ARM Cortex-A8
Designed by | ARM Holdings |
---|---|
Common manufacturer(s) | |
Microarchitecture | ARMv7-A |
Cores | 1 |
L1 cache | 32 KiB/32 KiB |
L2 cache | 512 KiB |
The ARM Cortex-A8 is a 32-bit processor core licensed by ARM Holdings implementing the ARMv7-A architecture.
Compared to the ARM11 core, the Cortex-A8 is a dual-issue superscalar design, achieving roughly twice the instructions executed per clock cycle. The Cortex-A8 was the first Cortex design to be adopted on a large scale for use in consumer devices.[1]
Features
Main article: Comparison of ARMv7-A cores
Key features of the Cortex-A8 core are:
- Frequency from 600 MHz to 1 GHz and above
- Superscalar dual-issue microarchitecture
- NEON SIMD instruction set extension [2]

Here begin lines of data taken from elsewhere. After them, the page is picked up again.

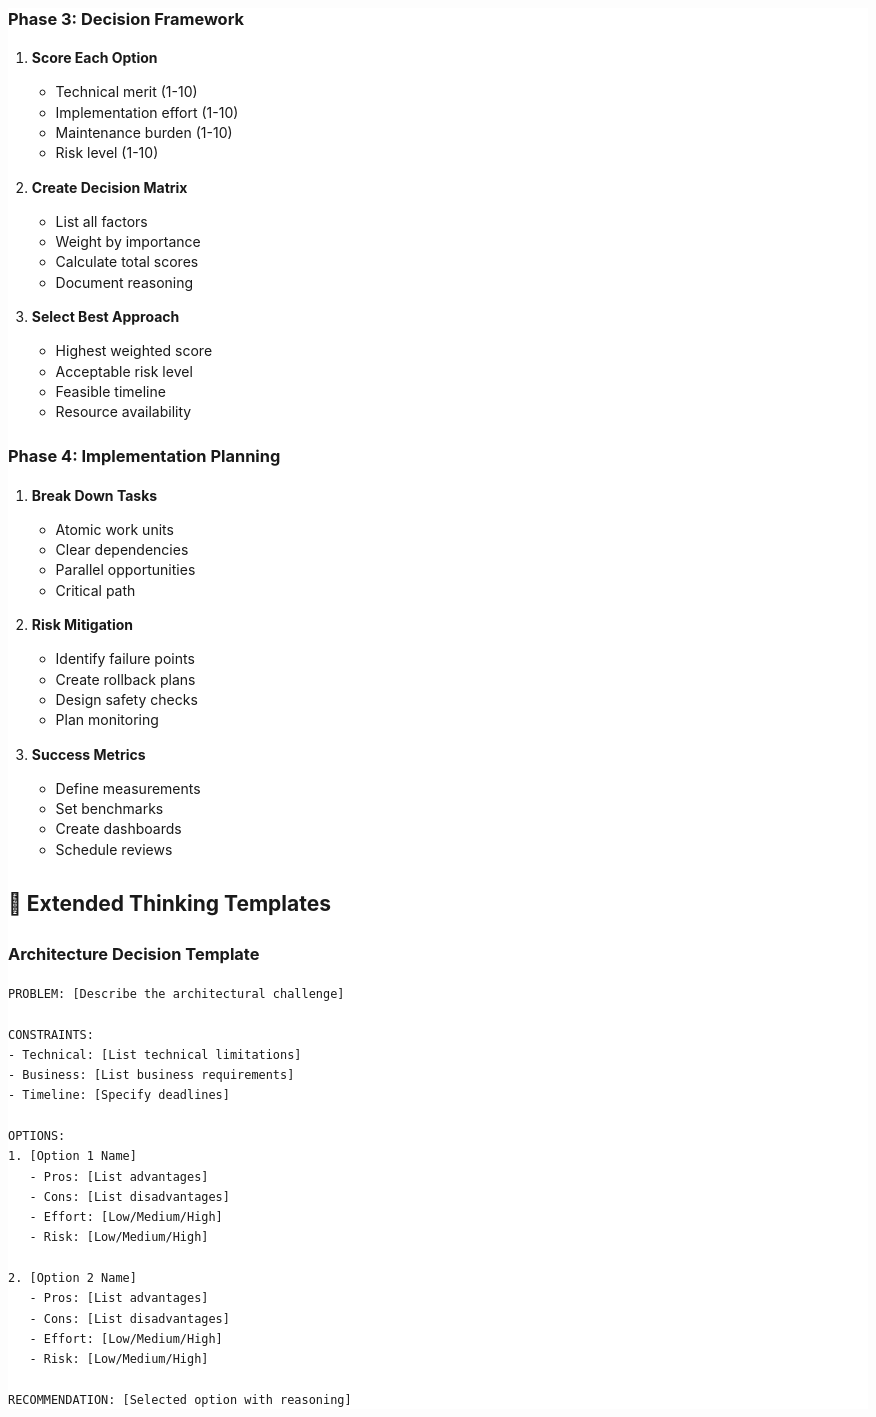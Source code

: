 ### Phase 3: Decision Framework
1. **Score Each Option**
   - Technical merit (1-10)
   - Implementation effort (1-10)
   - Maintenance burden (1-10)
   - Risk level (1-10)

2. **Create Decision Matrix**
   - List all factors
   - Weight by importance
   - Calculate total scores
   - Document reasoning

3. **Select Best Approach**
   - Highest weighted score
   - Acceptable risk level
   - Feasible timeline
   - Resource availability

### Phase 4: Implementation Planning
1. **Break Down Tasks**
   - Atomic work units
   - Clear dependencies
   - Parallel opportunities
   - Critical path

2. **Risk Mitigation**
   - Identify failure points
   - Create rollback plans
   - Design safety checks
   - Plan monitoring

3. **Success Metrics**
   - Define measurements
   - Set benchmarks
   - Create dashboards
   - Schedule reviews

## 🎯 Extended Thinking Templates

### Architecture Decision Template
```
PROBLEM: [Describe the architectural challenge]

CONSTRAINTS:
- Technical: [List technical limitations]
- Business: [List business requirements]
- Timeline: [Specify deadlines]

OPTIONS:
1. [Option 1 Name]
   - Pros: [List advantages]
   - Cons: [List disadvantages]
   - Effort: [Low/Medium/High]
   - Risk: [Low/Medium/High]

2. [Option 2 Name]
   - Pros: [List advantages]
   - Cons: [List disadvantages]
   - Effort: [Low/Medium/High]
   - Risk: [Low/Medium/High]

RECOMMENDATION: [Selected option with reasoning]

```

- 13-stage integer pipeline and 10-stage NEON pipeline [3]
- VFPv3 Floating Point Unit
- Thumb-2 instruction set encoding
- Jazelle RCT (Also known as ThumbEE instruction set)

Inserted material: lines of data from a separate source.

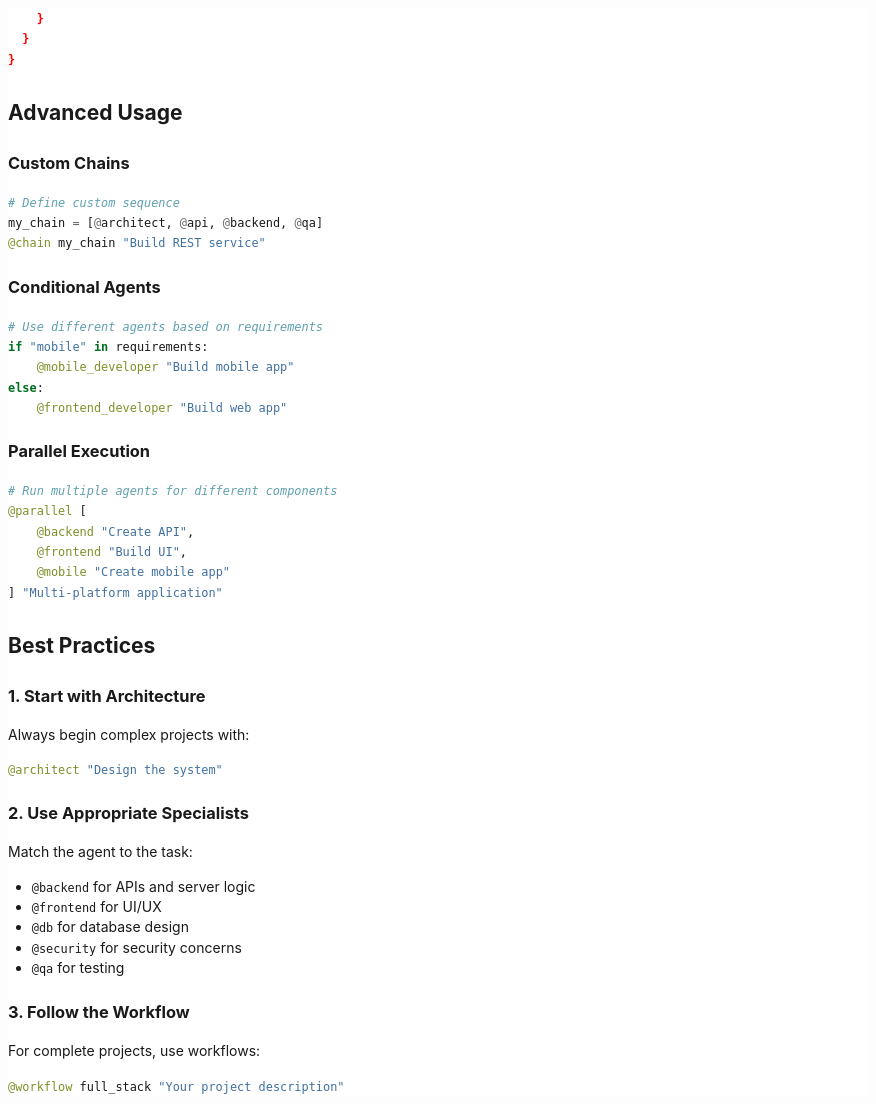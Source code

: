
 ```json
    }
  }
}
```

## Advanced Usage

### Custom Chains
```python
# Define custom sequence
my_chain = [@architect, @api, @backend, @qa]
@chain my_chain "Build REST service"
```

### Conditional Agents
```python
# Use different agents based on requirements
if "mobile" in requirements:
    @mobile_developer "Build mobile app"
else:
    @frontend_developer "Build web app"
```

### Parallel Execution
```python
# Run multiple agents for different components
@parallel [
    @backend "Create API",
    @frontend "Build UI",
    @mobile "Create mobile app"
] "Multi-platform application"
```

## Best Practices

### 1. Start with Architecture
Always begin complex projects with:
```python
@architect "Design the system"
```

### 2. Use Appropriate Specialists
Match the agent to the task:
- `@backend` for APIs and server logic
- `@frontend` for UI/UX
- `@db` for database design
- `@security` for security concerns
- `@qa` for testing

### 3. Follow the Workflow
For complete projects, use workflows:
```python
@workflow full_stack "Your project description"
```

- Advanced branch prediction unit with >95% accuracy
- Integrated level 2 Cache (0–4 MiB)
- 2.0 DMIPS/MHz
Chips
Several system-on-chips (SoC) have implemented the Cortex-A8 core, including:
- Allwinner A1X
- Apple A4
- Freescale Semiconductor i.MX51 [4]
- Rockchip RK2918, RK2906 [5]
- Samsung Exynos 3110
- TI OMAP3
- TI Sitara ARM Processors
- Conexant CX92755 [6]
See also
- ARM architecture
- List of ARM cores
- List of applications of ARM cores
- Comparison of ARMv7-A cores
- JTAG
References
- ↑ Gupta, Rahul (April 26, 2013). "ARM Cortex: The force that drives mobile devices". The Mobile Indian. Retrieved 2013-05-15.
- ↑ Cortex-A8 Specification Summary; ARM Holdings.
- ↑ Williamson, David, ARM Cortex A8: A High Performance Processor for Low Power Applications (PDF)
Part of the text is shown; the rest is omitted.